───── The data ─────

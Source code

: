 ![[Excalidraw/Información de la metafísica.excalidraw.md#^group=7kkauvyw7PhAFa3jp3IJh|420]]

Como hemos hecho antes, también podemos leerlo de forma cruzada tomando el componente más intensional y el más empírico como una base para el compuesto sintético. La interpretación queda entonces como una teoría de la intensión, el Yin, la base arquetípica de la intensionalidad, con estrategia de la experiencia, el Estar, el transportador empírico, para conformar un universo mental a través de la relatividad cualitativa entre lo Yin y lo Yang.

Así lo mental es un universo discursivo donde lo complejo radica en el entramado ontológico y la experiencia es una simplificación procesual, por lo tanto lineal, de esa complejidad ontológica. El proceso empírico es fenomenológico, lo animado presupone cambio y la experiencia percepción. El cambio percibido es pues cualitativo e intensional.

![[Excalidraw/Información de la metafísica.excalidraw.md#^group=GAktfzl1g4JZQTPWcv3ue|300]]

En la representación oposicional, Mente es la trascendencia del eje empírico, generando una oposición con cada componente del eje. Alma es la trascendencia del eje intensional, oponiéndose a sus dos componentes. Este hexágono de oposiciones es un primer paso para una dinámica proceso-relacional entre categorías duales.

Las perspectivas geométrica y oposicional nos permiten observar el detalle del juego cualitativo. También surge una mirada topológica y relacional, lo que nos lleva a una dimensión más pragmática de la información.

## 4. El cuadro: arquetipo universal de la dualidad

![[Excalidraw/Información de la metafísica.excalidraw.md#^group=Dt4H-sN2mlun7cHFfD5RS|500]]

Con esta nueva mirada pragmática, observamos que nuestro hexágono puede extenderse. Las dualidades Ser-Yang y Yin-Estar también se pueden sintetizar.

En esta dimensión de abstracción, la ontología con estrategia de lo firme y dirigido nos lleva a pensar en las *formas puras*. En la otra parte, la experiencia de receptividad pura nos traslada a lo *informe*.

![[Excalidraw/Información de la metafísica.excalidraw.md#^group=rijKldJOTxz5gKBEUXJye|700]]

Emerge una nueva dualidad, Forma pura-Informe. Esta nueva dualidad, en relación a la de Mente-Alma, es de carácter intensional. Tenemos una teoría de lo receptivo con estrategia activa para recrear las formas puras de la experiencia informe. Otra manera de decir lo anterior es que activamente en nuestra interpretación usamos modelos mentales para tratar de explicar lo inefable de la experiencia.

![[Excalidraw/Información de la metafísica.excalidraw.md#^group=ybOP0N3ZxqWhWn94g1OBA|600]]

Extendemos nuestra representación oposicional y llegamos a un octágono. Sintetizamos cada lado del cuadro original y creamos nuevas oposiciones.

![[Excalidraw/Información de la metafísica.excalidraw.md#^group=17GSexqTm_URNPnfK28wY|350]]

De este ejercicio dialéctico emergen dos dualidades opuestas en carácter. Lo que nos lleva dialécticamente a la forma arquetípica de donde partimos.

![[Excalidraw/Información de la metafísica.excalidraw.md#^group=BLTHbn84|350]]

─────
───── The data ─────

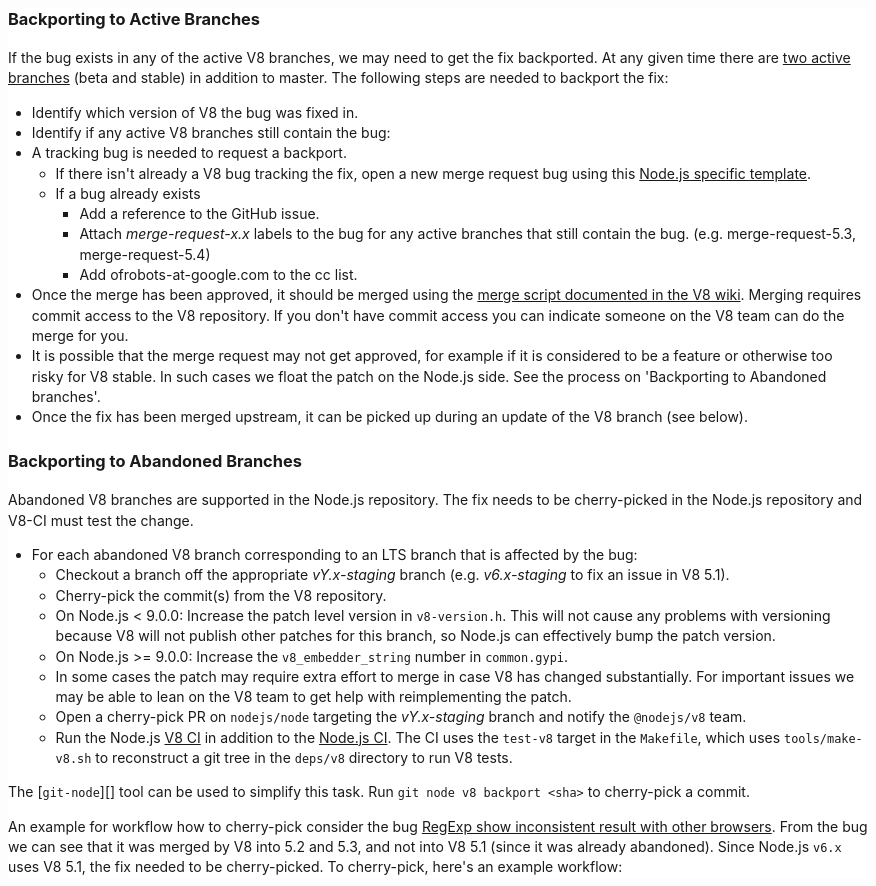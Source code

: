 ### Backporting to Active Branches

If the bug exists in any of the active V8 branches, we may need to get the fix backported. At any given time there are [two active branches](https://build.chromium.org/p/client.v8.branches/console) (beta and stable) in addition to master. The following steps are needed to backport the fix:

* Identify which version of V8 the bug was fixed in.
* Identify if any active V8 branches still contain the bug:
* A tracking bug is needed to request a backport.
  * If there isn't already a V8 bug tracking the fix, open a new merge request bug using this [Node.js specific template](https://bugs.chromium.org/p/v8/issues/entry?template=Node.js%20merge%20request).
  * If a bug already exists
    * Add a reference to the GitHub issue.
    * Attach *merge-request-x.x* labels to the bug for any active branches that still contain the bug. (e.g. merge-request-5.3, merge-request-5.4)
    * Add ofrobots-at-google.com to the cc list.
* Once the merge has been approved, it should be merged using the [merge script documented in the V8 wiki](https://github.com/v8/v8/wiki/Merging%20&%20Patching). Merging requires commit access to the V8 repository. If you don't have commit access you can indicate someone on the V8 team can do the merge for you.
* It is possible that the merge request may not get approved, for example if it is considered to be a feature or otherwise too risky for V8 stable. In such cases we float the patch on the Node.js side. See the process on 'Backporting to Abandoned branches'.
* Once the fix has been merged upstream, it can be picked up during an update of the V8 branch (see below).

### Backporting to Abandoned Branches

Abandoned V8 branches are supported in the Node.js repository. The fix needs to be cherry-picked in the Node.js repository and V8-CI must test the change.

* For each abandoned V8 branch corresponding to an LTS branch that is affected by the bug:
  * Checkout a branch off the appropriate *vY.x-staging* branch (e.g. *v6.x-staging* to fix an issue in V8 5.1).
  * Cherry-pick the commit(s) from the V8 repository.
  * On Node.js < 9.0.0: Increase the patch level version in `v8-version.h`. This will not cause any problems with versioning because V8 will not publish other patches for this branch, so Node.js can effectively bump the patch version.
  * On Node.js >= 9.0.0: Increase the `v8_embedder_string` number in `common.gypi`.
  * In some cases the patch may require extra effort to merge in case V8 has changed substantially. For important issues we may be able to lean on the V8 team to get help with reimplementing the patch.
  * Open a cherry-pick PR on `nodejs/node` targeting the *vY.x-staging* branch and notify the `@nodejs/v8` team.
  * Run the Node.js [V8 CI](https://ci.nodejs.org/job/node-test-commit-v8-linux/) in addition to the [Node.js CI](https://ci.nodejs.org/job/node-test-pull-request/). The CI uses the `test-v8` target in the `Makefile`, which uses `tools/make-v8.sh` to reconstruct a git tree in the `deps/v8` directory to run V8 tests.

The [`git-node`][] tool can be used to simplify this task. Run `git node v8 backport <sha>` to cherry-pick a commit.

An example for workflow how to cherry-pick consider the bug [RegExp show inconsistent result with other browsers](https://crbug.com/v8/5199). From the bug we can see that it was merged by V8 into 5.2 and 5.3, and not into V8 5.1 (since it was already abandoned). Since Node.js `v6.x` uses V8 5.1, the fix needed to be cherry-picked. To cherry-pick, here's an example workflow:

─────
───── The data ─────

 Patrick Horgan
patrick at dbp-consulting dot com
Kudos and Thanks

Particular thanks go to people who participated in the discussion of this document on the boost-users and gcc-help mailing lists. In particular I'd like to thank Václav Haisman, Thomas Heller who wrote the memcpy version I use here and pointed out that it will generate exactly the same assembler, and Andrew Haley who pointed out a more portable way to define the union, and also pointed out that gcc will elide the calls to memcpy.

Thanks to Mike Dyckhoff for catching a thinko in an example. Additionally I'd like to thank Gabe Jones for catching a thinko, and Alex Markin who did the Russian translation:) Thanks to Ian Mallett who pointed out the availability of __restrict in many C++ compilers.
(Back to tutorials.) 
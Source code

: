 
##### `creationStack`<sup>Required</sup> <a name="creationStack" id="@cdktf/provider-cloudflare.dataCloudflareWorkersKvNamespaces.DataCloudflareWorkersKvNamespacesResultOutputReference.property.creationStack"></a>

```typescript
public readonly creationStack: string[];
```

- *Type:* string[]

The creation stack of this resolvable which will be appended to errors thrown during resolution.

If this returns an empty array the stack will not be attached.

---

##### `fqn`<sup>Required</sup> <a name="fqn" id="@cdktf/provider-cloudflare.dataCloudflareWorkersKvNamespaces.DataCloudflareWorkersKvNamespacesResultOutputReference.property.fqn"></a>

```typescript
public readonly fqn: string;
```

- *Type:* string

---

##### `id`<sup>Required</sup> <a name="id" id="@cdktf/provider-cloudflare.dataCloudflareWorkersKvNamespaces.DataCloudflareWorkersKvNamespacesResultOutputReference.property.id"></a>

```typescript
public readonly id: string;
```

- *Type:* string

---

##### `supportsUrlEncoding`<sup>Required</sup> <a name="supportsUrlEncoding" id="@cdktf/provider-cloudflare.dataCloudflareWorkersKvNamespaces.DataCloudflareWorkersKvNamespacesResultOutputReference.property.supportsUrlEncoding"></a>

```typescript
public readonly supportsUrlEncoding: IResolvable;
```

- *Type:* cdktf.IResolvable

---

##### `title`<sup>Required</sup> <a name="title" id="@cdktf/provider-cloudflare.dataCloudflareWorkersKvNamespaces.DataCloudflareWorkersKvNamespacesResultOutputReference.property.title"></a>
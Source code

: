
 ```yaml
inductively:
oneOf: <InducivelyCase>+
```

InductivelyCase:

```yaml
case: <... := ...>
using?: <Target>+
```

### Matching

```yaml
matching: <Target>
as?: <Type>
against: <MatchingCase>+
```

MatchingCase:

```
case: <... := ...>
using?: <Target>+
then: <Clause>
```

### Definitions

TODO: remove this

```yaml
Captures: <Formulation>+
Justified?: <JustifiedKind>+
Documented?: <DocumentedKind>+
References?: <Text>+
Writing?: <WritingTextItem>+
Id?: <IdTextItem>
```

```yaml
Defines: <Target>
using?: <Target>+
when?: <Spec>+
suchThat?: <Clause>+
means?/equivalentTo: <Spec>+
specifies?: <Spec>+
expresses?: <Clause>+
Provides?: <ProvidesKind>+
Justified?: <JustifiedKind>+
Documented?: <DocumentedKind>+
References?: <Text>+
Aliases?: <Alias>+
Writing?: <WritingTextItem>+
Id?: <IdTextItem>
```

─────

Copy out the lines above exactly, beginning at the one that contains "De este ejercicio" and ending at the one that contains "de la metafísica.excalidraw.md#^group=BLTHbn84|350]]".

Solved exercise:
De este ejercicio dialéctico emergen dos dualidades opuestas en carácter. Lo que nos lleva dialécticamente a la forma arquetípica de donde partimos.

![[Excalidraw/Información de la metafísica.excalidraw.md#^group=BLTHbn84|350]]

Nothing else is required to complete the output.